Soon he’s on the run from a sinister parrot and a highly combustible vacuum cleaner. With Carly and Frampton as his guides, Nick now has forty-eight hours to save humanity, while hopefully wowing the hot girl who lives down the hall from him.
“Aliens suck at music.” So begins Rob Reid’s Year Zero. Nick Carter (not of the Backstreet Boys), is an entertainment lawyer who gets the office visit of a lifetime from two alien beings, Carly and Frampton. Of course the voluptuous, smart Carly intrigues Nick immediately, but they’re not on Earth for extra-curricular activities. They’re here to deal. See, the Refined League, a confederation of brilliant alien societies made the decision that humanity would never make the cut. We’d just never achieve Refined status. However, after distant anthropologists happened upon an episode of Welcome Back Kotter, their initial assessment of us being a bunch of idiots changed once the end credits started and the theme music began. Yep, the theme from Welcome Back, Kotter convinced these superior beings that they had found most wondrous thing in the universe, in the form of human music (called the “Kotter Moment.) Decades later, after sampling every single song in the human playbook, they made a startling realization: they owe us a huge amount of money. Seriously, huge, and Nick must find away to make a deal since it’s starting to look like the actual planet may be in danger. So, Nick sets out with Carly and Frampton on an interstellar trip to settle up and possibly save the Earth.

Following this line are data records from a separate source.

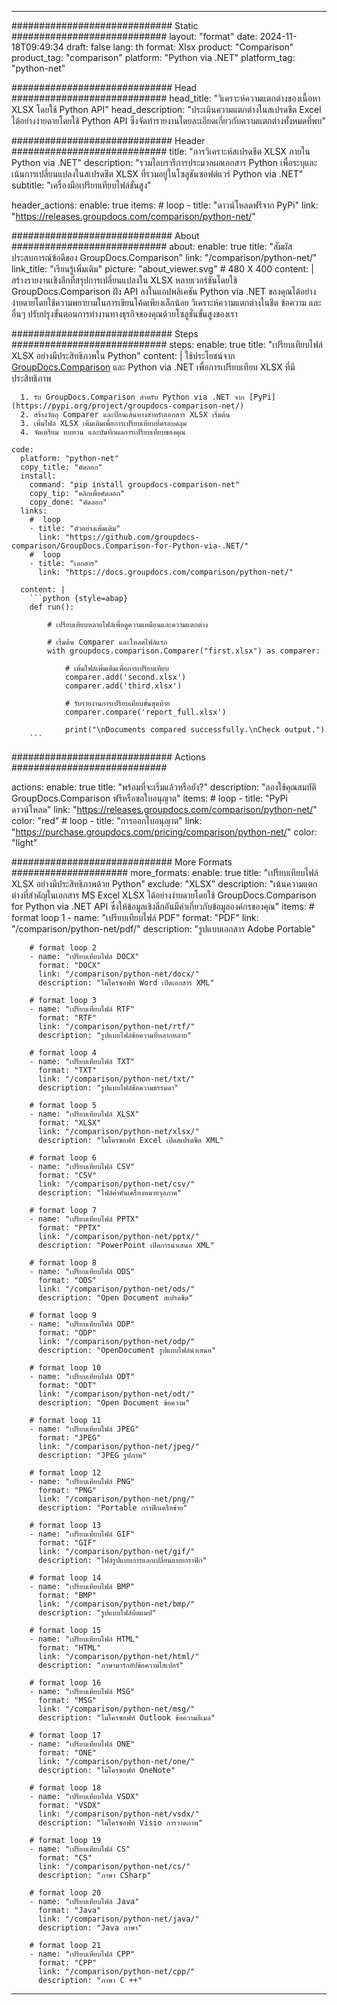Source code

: 
---
############################# Static ############################
layout: "format"
date:  2024-11-18T09:49:34
draft: false
lang: th
format: Xlsx
product: "Comparison"
product_tag: "comparison"
platform: "Python via .NET"
platform_tag: "python-net"

############################# Head ############################
head_title: "วิเคราะห์ความแตกต่างของเนื้อหา XLSX โดยใช้ Python API"
head_description: "ประเมินความแตกต่างในสเปรดชีต Excel ได้อย่างง่ายดายโดยใช้ Python API ซึ่งจัดทำรายงานโดยละเอียดเกี่ยวกับความแตกต่างทั้งหมดที่พบ"

############################# Header ############################
title: "การวิเคราะห์สเปรดชีต XLSX ภายใน Python via .NET" 
description: "รวมไลบรารีการประมวลผลเอกสาร Python เพื่อระบุและเน้นการเปลี่ยนแปลงในสเปรดชีต XLSX ที่รวมอยู่ในโซลูชันซอฟต์แวร์ Python via .NET"
subtitle: "เครื่องมือเปรียบเทียบไฟล์ขั้นสูง" 

header_actions:
  enable: true
  items:
    #  loop
    - title: "ดาวน์โหลดฟรีจาก PyPi"
      link: "https://releases.groupdocs.com/comparison/python-net/"
      
############################# About ############################
about:
    enable: true
    title: "สัมผัสประสบการณ์ข้อดีของ GroupDocs.Comparison"
    link: "/comparison/python-net/"
    link_title: "เรียนรู้เพิ่มเติม"
    picture: "about_viewer.svg" # 480 X 400
    content: |
       สร้างรายงานเชิงลึกที่สรุปการเปลี่ยนแปลงใน XLSX หลายเวอร์ชันโดยใช้ GroupDocs.Comparison ฝัง API ลงในแอปพลิเคชัน Python via .NET ของคุณได้อย่างง่ายดายโดยใช้ความพยายามในการเขียนโค้ดเพียงเล็กน้อย วิเคราะห์ความแตกต่างในชีต ข้อความ และอื่นๆ ปรับปรุงขั้นตอนการทำงานทางธุรกิจของคุณด้วยโซลูชั่นขั้นสูงของเรา

############################# Steps ############################
steps:
    enable: true
    title: "เปรียบเทียบไฟล์ XLSX อย่างมีประสิทธิภาพใน Python"
    content: |
      ใช้ประโยชน์จาก [GroupDocs.Comparison](https://products.groupdocs.com/comparison/python-net/) และ Python via .NET เพื่อการเปรียบเทียบ XLSX ที่มีประสิทธิภาพ
      
      1. รับ GroupDocs.Comparison สำหรับ Python via .NET จาก [PyPi](https://pypi.org/project/groupdocs-comparison-net/)
      2. สร้างวัตถุ Comparer และป้อนเส้นทางสำหรับเอกสาร XLSX เริ่มต้น
      3. เพิ่มไฟล์ XLSX เพิ่มเติมเพื่อการเปรียบเทียบที่ครอบคลุม
      4. จัดเตรียม ทบทวน และบันทึกผลการเปรียบเทียบของคุณ
   
    code:
      platform: "python-net"
      copy_title: "คัดลอก"
      install:
        command: "pip install groupdocs-comparison-net"
        copy_tip: "คลิกเพื่อคัดลอก"
        copy_done: "คัดลอก"
      links:
        #  loop
        - title: "ตัวอย่างเพิ่มเติม"
          link: "https://github.com/groupdocs-comparison/GroupDocs.Comparison-for-Python-via-.NET/"
        #  loop
        - title: "เอกสาร"
          link: "https://docs.groupdocs.com/comparison/python-net/"
          
      content: |
        ```python {style=abap}
        def run():

            # เปรียบเทียบหลายไฟล์เพื่อดูความเหมือนและความแตกต่าง

            # เริ่มต้น Comparer และโหลดไฟล์แรก
            with groupdocs.comparison.Comparer("first.xlsx") as comparer:

                # เพิ่มไฟล์เพิ่มเติมเพื่อการเปรียบเทียบ
                comparer.add('second.xlsx')
                comparer.add('third.xlsx')

                # รับรายงานการเปรียบเทียบขั้นสุดท้าย
                comparer.compare('report_full.xlsx')

                print("\nDocuments compared successfully.\nCheck output.")
        ```            

############################# Actions ############################

actions:
  enable: true
  title: "พร้อมที่จะเริ่มแล้วหรือยัง?"
  description: "ลองใช้คุณสมบัติ GroupDocs.Comparison ฟรีหรือขอใบอนุญาต"
  items:
    #  loop
    - title: "PyPi ดาวน์โหลด"
      link: "https://releases.groupdocs.com/comparison/python-net/"
      color: "red"
        #  loop
    - title: "การออกใบอนุญาต"
      link: "https://purchase.groupdocs.com/pricing/comparison/python-net/"
      color: "light"


############################# More Formats #####################
more_formats:
    enable: true
    title: "เปรียบเทียบไฟล์ XLSX อย่างมีประสิทธิภาพด้วย Python"
    exclude: "XLSX"
    description: "เน้นความแตกต่างที่สำคัญในเอกสาร MS Excel XLSX ได้อย่างง่ายดายโดยใช้ GroupDocs.Comparison for Python via .NET API ซึ่งให้ข้อมูลเชิงลึกอันมีค่าเกี่ยวกับข้อมูลองค์กรของคุณ"
    items: 
        # format loop 1
        - name: "เปรียบเทียบไฟล์ PDF"
          format: "PDF"
          link: "/comparison/python-net/pdf/"
          description: "รูปแบบเอกสาร Adobe Portable"

        # format loop 2
        - name: "เปรียบเทียบไฟล์ DOCX"
          format: "DOCX"
          link: "/comparison/python-net/docx/"
          description: "ไมโครซอฟท์ Word เปิดเอกสาร XML"

        # format loop 3
        - name: "เปรียบเทียบไฟล์ RTF"
          format: "RTF"
          link: "/comparison/python-net/rtf/"
          description: "รูปแบบไฟล์ข้อความที่หลากหลาย"

        # format loop 4
        - name: "เปรียบเทียบไฟล์ TXT"
          format: "TXT"
          link: "/comparison/python-net/txt/"
          description: "รูปแบบไฟล์ข้อความธรรมดา"

        # format loop 5
        - name: "เปรียบเทียบไฟล์ XLSX"
          format: "XLSX"
          link: "/comparison/python-net/xlsx/"
          description: "ไมโครซอฟท์ Excel เปิดสเปรดชีต XML"

        # format loop 6
        - name: "เปรียบเทียบไฟล์ CSV"
          format: "CSV"
          link: "/comparison/python-net/csv/"
          description: "ไฟล์ค่าคั่นเครื่องหมายจุลภาค"

        # format loop 7
        - name: "เปรียบเทียบไฟล์ PPTX"
          format: "PPTX"
          link: "/comparison/python-net/pptx/"
          description: "PowerPoint เปิดการนำเสนอ XML"

        # format loop 8
        - name: "เปรียบเทียบไฟล์ ODS"
          format: "ODS"
          link: "/comparison/python-net/ods/"
          description: "Open Document สเปรดชีต"

        # format loop 9
        - name: "เปรียบเทียบไฟล์ ODP"
          format: "ODP"
          link: "/comparison/python-net/odp/"
          description: "OpenDocument รูปแบบไฟล์นำเสนอ"

        # format loop 10
        - name: "เปรียบเทียบไฟล์ ODT"
          format: "ODT"
          link: "/comparison/python-net/odt/"
          description: "Open Document ข้อความ"

        # format loop 11
        - name: "เปรียบเทียบไฟล์ JPEG"
          format: "JPEG"
          link: "/comparison/python-net/jpeg/"
          description: "JPEG รูปภาพ"

        # format loop 12
        - name: "เปรียบเทียบไฟล์ PNG"
          format: "PNG"
          link: "/comparison/python-net/png/"
          description: "Portable กราฟิกเครือข่าย"

        # format loop 13
        - name: "เปรียบเทียบไฟล์ GIF"
          format: "GIF"
          link: "/comparison/python-net/gif/"
          description: "ไฟล์รูปแบบการแลกเปลี่ยนแบบกราฟิก"

        # format loop 14
        - name: "เปรียบเทียบไฟล์ BMP"
          format: "BMP"
          link: "/comparison/python-net/bmp/"
          description: "รูปแบบไฟล์บิตแมป"

        # format loop 15
        - name: "เปรียบเทียบไฟล์ HTML"
          format: "HTML"
          link: "/comparison/python-net/html/"
          description: "ภาษามาร์กอัปข้อความไฮเปอร์"

        # format loop 16
        - name: "เปรียบเทียบไฟล์ MSG"
          format: "MSG"
          link: "/comparison/python-net/msg/"
          description: "ไมโครซอฟท์ Outlook ข้อความอีเมล"

        # format loop 17
        - name: "เปรียบเทียบไฟล์ ONE"
          format: "ONE"
          link: "/comparison/python-net/one/"
          description: "ไมโครซอฟท์ OneNote"

        # format loop 18
        - name: "เปรียบเทียบไฟล์ VSDX"
          format: "VSDX"
          link: "/comparison/python-net/vsdx/"
          description: "ไมโครซอฟท์ Visio การวาดภาพ"

        # format loop 19
        - name: "เปรียบเทียบไฟล์ CS"
          format: "CS"
          link: "/comparison/python-net/cs/"
          description: "ภาษา CSharp"

        # format loop 20
        - name: "เปรียบเทียบไฟล์ Java"
          format: "Java"
          link: "/comparison/python-net/java/"
          description: "Java ภาษา"
          
        # format loop 21
        - name: "เปรียบเทียบไฟล์ CPP"
          format: "CPP"
          link: "/comparison/python-net/cpp/"
          description: "ภาษา C ++"
---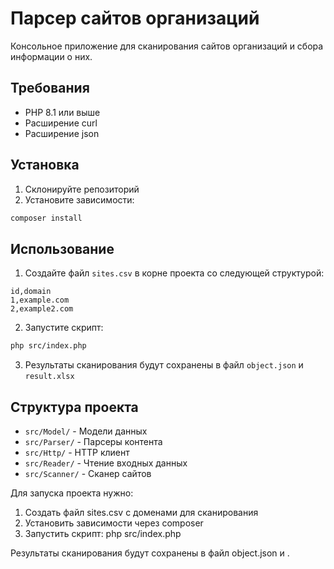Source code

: # Парсер сайтов организаций

Консольное приложение для сканирования сайтов организаций и сбора информации о них.

## Требования

- PHP 8.1 или выше
- Расширение curl
- Расширение json

## Установка

1. Склонируйте репозиторий
2. Установите зависимости:
```bash
composer install
```

## Использование

1. Создайте файл `sites.csv` в корне проекта со следующей структурой:
```csv
id,domain
1,example.com
2,example2.com
```

2. Запустите скрипт:
```bash
php src/index.php
```

3. Результаты сканирования будут сохранены в файл `object.json` и `result.xlsx`

## Структура проекта

- `src/Model/` - Модели данных
- `src/Parser/` - Парсеры контента
- `src/Http/` - HTTP клиент
- `src/Reader/` - Чтение входных данных
- `src/Scanner/` - Сканер сайтов


Для запуска проекта нужно:

1. Создать файл sites.csv с доменами для сканирования
2. Установить зависимости через composer
3. Запустить скрипт: php src/index.php

Результаты сканирования будут сохранены в файл object.json и .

Year Zero is told in Nick’s voice and while there’s plenty of adventure to be had here, it’s his observations of the many weird, wild alien life forms and environments that make this book such a blast. Usually I groan when I see footnotes in a book, but once I got into the swing of reading them (I’ll admit, I’m bad at ignoring footnotes, but you won’t want to ignore these), more times than not they made me laugh out loud and were always entertaining. Carly and Frampton are pretty jaded aliens and Nick’s absolute wonder at their spectacular world and technology is endlessly amusing to them. Rob Reid has a knack for setting up a scene and mining it for maximum laughs, and walking the line between so ridiculous it’s rather awesome and just plain ridiculous is tough, but he manages to do it, to fine effect. Music licensing is a serious (and lucrative) business, but serious really doesn’t factor into the equation here, and this razor sharp satire manages to make it fun (and actually kind of informative.) Inevitable comparisons will be made to Hitchhiker’s Guide to the Galaxy, and that’s a good thing, but Year Zero is a romp all its own.
Nick is an affable hero who thinks on his feet and Carly and Frampton are brilliant, funny, and awesomely weird. Don’t forget the talking parrot, pluhhhs (not THE pluhhhs), various other gooey, slimy, space things, Purfuffinites, and Wrinkles (the main mode of travel for Carly and Frampton), and plenty of pop culture references. So, can Nick figure out how to help them pay their ginormous music bill, save the world, and get the girl (his lovely neighbor, Manda)? You’ll just have to pick up a copy and find out! I promise you’ll have a helluva time!